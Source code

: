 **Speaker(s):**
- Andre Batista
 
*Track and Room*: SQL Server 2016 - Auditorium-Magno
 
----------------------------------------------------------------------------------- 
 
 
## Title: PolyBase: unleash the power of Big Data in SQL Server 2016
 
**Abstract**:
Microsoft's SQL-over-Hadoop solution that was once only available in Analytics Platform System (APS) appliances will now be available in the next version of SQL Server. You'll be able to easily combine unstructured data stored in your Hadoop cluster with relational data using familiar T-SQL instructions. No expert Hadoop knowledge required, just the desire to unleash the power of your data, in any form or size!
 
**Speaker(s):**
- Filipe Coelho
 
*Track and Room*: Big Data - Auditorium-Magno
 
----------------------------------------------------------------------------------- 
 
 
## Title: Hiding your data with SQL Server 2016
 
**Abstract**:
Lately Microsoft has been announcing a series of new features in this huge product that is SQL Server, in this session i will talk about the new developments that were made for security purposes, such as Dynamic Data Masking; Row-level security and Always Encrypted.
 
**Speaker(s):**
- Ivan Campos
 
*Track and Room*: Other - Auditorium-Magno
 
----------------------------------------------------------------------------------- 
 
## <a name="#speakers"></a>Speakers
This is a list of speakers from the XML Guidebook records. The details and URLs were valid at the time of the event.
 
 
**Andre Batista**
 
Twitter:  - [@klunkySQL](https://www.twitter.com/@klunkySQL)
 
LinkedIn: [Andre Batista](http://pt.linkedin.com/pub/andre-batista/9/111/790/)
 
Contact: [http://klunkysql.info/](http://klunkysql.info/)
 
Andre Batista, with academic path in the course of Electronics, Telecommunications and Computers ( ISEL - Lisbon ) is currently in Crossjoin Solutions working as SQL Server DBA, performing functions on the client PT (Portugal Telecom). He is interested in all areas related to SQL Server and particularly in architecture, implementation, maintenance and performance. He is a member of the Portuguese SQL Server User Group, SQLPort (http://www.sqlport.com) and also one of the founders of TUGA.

- Assignment -
Filter the data for the string "your" and copy every line that has it.

- Exercise result -
Microsoft's SQL-over-Hadoop solution that was once only available in Analytics Platform System (APS) appliances will now be available in the next version of SQL Server. You'll be able to easily combine unstructured data stored in your Hadoop cluster with relational data using familiar T-SQL instructions. No expert Hadoop knowledge required, just the desire to unleash the power of your data, in any form or size!
## Title: Hiding your data with SQL Server 2016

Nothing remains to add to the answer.